'''

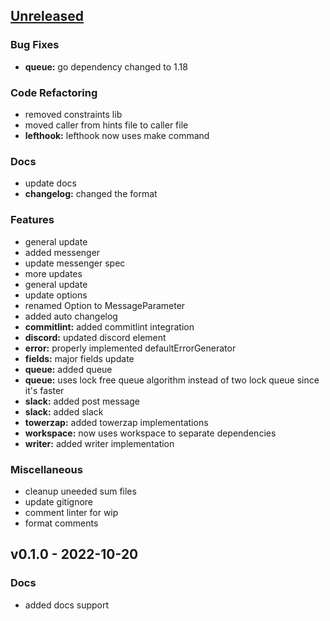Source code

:<a name="unreleased"></a>
## [Unreleased]

### Bug Fixes
- **queue:** go dependency changed to 1.18

### Code Refactoring
- removed constraints lib
- moved caller from hints file to caller file
- **lefthook:** lefthook now uses make command

### Docs
- update docs
- **changelog:** changed the format

### Features
- general update
- added messenger
- update messenger spec
- more updates
- general update
- update options
- renamed Option to MessageParameter
- added auto changelog
- **commitlint:** added commitlint integration
- **discord:** updated discord element
- **error:** properly implemented defaultErrorGenerator
- **fields:** major fields update
- **queue:** added queue
- **queue:** uses lock free queue algorithm instead of two lock queue since it's faster
- **slack:** added post message
- **slack:** added slack
- **towerzap:** added towerzap implementations
- **workspace:** now uses workspace to separate dependencies
- **writer:** added writer implementation

### Miscellaneous
- cleanup uneeded sum files
- update gitignore
- comment linter for wip
- format comments


<a name="v0.1.0"></a>
## v0.1.0 - 2022-10-20
### Docs
- added docs support


[Unreleased]: https://github.com/tigorlazuardi/tower/compare/v0.1.0...HEAD
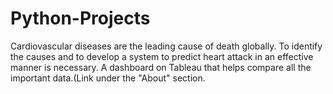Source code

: # Python-Projects
Cardiovascular diseases are the leading cause of death globally. 
To identify the causes and to develop a system to predict heart attack in an effective manner is necessary.
A dashboard on Tableau that helps compare all the important data.(Link under the "About" section.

'''

WHAT YOU ARE ASKED TO DO: Where a line of the entries contains "added", report that line.

RESPONSE BELOW:
- added messenger
- added auto changelog
- **commitlint:** added commitlint integration
- **queue:** added queue
- **slack:** added post message
- **slack:** added slack
- **towerzap:** added towerzap implementations
- **writer:** added writer implementation
- added docs support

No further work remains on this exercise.